Untold: Malice at the Palace (2021, Floyd Russ)

This is a roughly hour-long episode from a new Netflix documentary series about the infamous “Malice at the Palace.” I was just getting into basketball then – I think Pistons/Lakers may have been the first NBA finals I really watched – but I did not watch this game live as far as I know. But for weeks afterward, it felt like it was the only thing in sports. (Remember, this was during the NHL lockout so it was just the NBA and football. And though I was much more of an NFL fan then, I still paid far more attention to this.)

This is a necessary corrective. The media coverage was…not good. Though this film is too short to really go into great depth about that coverage, they show enough of it that you get the gist if you were not there. The NHL lockout was the first time that I had to think about sports labour issues as an adult, and I was confused. I’m not sure where I landed at the time – probably too pro owner for my liking now – but I do believe that the coverage of this game felt reasonable to me at the time. Some of that was because I didn’t know the full story until later – probably until the classic Grantland oral history, me thinks – but some of that was because I still subscribed to childish ideas about sports and the world. By focusing on O’Neal, Artest, Jackson and Miller (and, to a lesser extent, Ben Wallace), we get the player’s side properly. And we learn, if we didn’t know it already, that the Pacers entering the stands to fight Detroit fans was provoked. (I suspect most of us already knew about the beer throwing, though.) As O’Neal points out, nobody cared about the arbitration of the sentences or the criminal cases afterwards. They just cared about what was on ESPN. (I’m guilty of that as anyone.)
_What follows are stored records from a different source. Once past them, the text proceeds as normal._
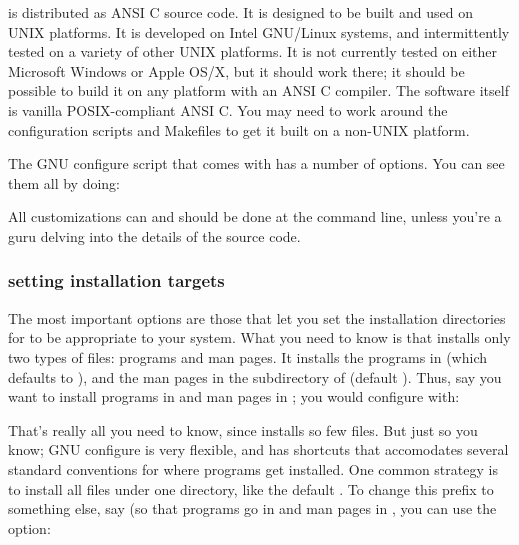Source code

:  is distributed as ANSI C source code.  It is
designed to be built and used on UNIX platforms. It is developed on
Intel GNU/Linux systems, and intermittently tested on a variety of
other UNIX platforms. It is not currently tested on either Microsoft
Windows or Apple OS/X, but it should work there; it should be possible
to build it on any platform with an ANSI C compiler. The software
itself is vanilla POSIX-compliant ANSI C. You may need to work around
the configuration scripts and Makefiles to get it built on a non-UNIX
platform.

The GNU configure script that comes with  has a
number of options. You can see them all by doing:


All customizations can and should be done at the 
command line, unless you're a guru delving into the details of the
source code.

\subsubsection{setting installation targets}

The most important options are those that let you set the installation
directories for  to be appropriate to your system.
What you need to know is that  installs only two
types of files: programs and man pages. It installs the programs in
 (which defaults to ), and the man pages in the
 subdirectory of  (default
). Thus, say you want  to install programs
in  and man pages in
; you would configure with:


That's really all you need to know, since  installs
so few files. But just so you know; GNU configure is very flexible,
and has shortcuts that accomodates several standard conventions for
where programs get installed. One common strategy is to install all
files under one directory, like the default . To
change this prefix to something else, say 
(so that programs go in  and man pages in
, you can use the 
option:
This is brief. You could argue if this incident could really support a feature film but I do think a little more time on the coverage of the incident by the media and a the reaction of the public would add to the piece. (30 for 30 would have done 90-120 minutes on it, not 68.) And there’s very little about the on-court consequences for the rest of the league outside of the Pacers. (That is perhaps the biggest omission. People get mad now about players getting suspended for leaving the bench. Well…) But I think telling this story from the Pacers’ perspective was necessary, especially “on TV” for lack of a better word. (How many read the Grantland piece?) And it’s good to see people who were employed by the “other side” having sympathy for what happened to the Pacers. It’s also interesting to learn about the criminal investigation. There are both interviewees that might surprise as well as some notable omissions. (Perhaps none greater than Tinsley. I wonder why he declined…)

So it could be more in-depth, sure. And it could be better as a film. But I still think it’s important to have a piece like this – made during an era of increased awareness of mental health issues as well as during the so-called “player empowerment” era – that reevaluates how we felt and thought about this. Because if you still think this was about “thugs,” well, you should really watch it.